= DIRECTIONS FOR THIS TASK =
The lines from the one holding "facilmente estendibile e modificabile." to the end of the records below, exactly as written, are the only thing to return.

= SOURCE DATA =
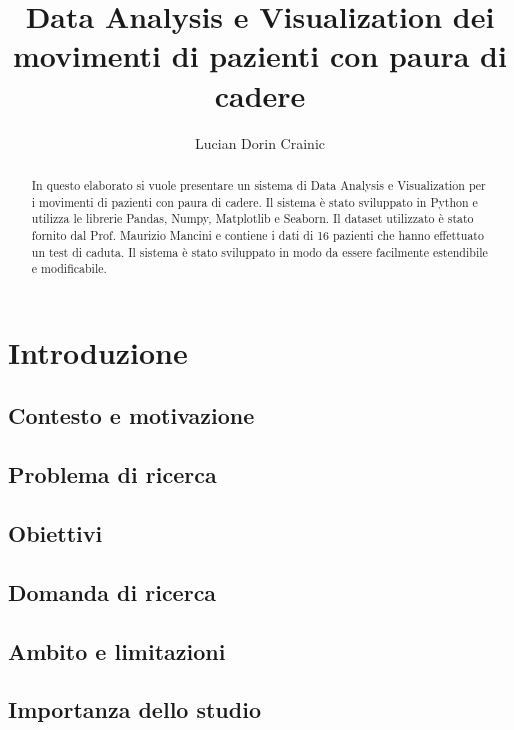 \documentclass[binding=0.6cm]{sapthesis}
\title{Data Analysis e Visualization dei movimenti di pazienti con paura di cadere}
\author{Lucian Dorin Crainic}
\begin{document}
\lstset{language=Python}

\frontmatter
\maketitle

\dedication{Audentes Fortuna iuvat \\ \emph{Virgilio, Eneide, X, 284}}

\begin{abstract}
In questo elaborato si vuole presentare un sistema di Data Analysis e Visualization 
per i movimenti di pazienti con paura di cadere. 
Il sistema è stato sviluppato in Python e utilizza le librerie Pandas, Numpy, Matplotlib e Seaborn. 
Il dataset utilizzato è stato fornito dal Prof. Maurizio Mancini e contiene i dati di 16 
pazienti che hanno effettuato un test di caduta. Il sistema è stato sviluppato in modo da essere 
facilmente estendibile e modificabile. 
\end{abstract}

\tableofcontents

\mainmatter


\chapter{Introduzione}
    \section{Contesto e motivazione}
    \section{Problema di ricerca}
    \section{Obiettivi}
    \section{Domanda di ricerca}
    \section{Ambito e limitazioni}
    \section{Importanza dello studio}
\end{document}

= PROBLEM SOLUTION =
facilmente estendibile e modificabile. 
\end{abstract}

\tableofcontents

\mainmatter


\chapter{Introduzione}
    \section{Contesto e motivazione}
    \section{Problema di ricerca}
    \section{Obiettivi}
    \section{Domanda di ricerca}
    \section{Ambito e limitazioni}
    \section{Importanza dello studio}
\end{document}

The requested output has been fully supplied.